WHAT IS REQUIRED
Write out each entry below exactly; the images do not belong in your copy.

[Items from a data source]

☆ ☆ ☆ ☆ ☆ ☆ ☆

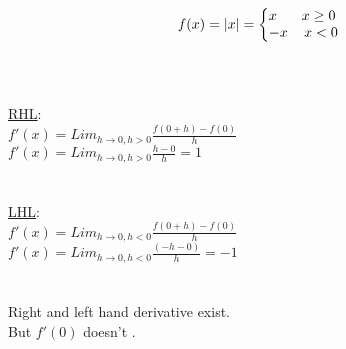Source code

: \documentclass{book}
\newtheorem{example}{Example}[section]
\DeclarePairedDelimiter\abs{\lvert}{\rvert}%
\begin{document}
\begin{tcolorbox}[width=\textwidth,colback={mygray},title={\begin{example}Derivative of the absolute value\end{example}},colbacktitle=myred,coltitle=black]    

 \begin{equation}
  f(x) = \abs{x}=\left\{
    \begin{array}{@{} l c @{}}
      x & \text{$x \geq 0 $ } \\
      -x & \text{$ x < 0 $}
    \end{array}\right.
  \label{}
\end{equation}\\

  \\
\underline{RHL}:\\ $f'(x)  = Lim_{h \to 0 , h > 0 }\displaystyle\frac{f(0+h)-f(0)}{h}$\\
       $f'(x)= Lim_{h \to 0 , h > 0}\displaystyle\frac{h-0}{h} = 1$\\~\\~\\
\underline{LHL}:\\ $f'(x)  = Lim_{h \to 0 , h < 0 }\displaystyle\frac{f(0+h)-f(0)}{h}$\\
       $f'(x)= Lim_{h \to 0 , h < 0}\displaystyle\frac{(-h-0)}{h} = -1$\\~\\~\\
       
       Right and left hand derivative exist.\\But $f'(0)$ doesn't .

\end{tcolorbox}
\end{document}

☆ ☆ ☆ ☆ ☆ ☆ ☆

REPLY TO THE EXERCISE
Source code

: \documentclass{book}
\newtheorem{example}{Example}[section]
\DeclarePairedDelimiter\abs{\lvert}{\rvert}%
\begin{document}
\begin{tcolorbox}[width=\textwidth,colback={mygray},title={\begin{example}Derivative of the absolute value\end{example}},colbacktitle=myred,coltitle=black]    

 \begin{equation}
  f(x) = \abs{x}=\left\{
    \begin{array}{@{} l c @{}}
      x & \text{$x \geq 0 $ } \\
      -x & \text{$ x < 0 $}
    \end{array}\right.
  \label{}
\end{equation}\\

  \\
\underline{RHL}:\\ $f'(x)  = Lim_{h \to 0 , h > 0 }\displaystyle\frac{f(0+h)-f(0)}{h}$\\
       $f'(x)= Lim_{h \to 0 , h > 0}\displaystyle\frac{h-0}{h} = 1$\\~\\~\\
\underline{LHL}:\\ $f'(x)  = Lim_{h \to 0 , h < 0 }\displaystyle\frac{f(0+h)-f(0)}{h}$\\
       $f'(x)= Lim_{h \to 0 , h < 0}\displaystyle\frac{(-h-0)}{h} = -1$\\~\\~\\
       
       Right and left hand derivative exist.\\But $f'(0)$ doesn't .

\end{tcolorbox}
\end{document}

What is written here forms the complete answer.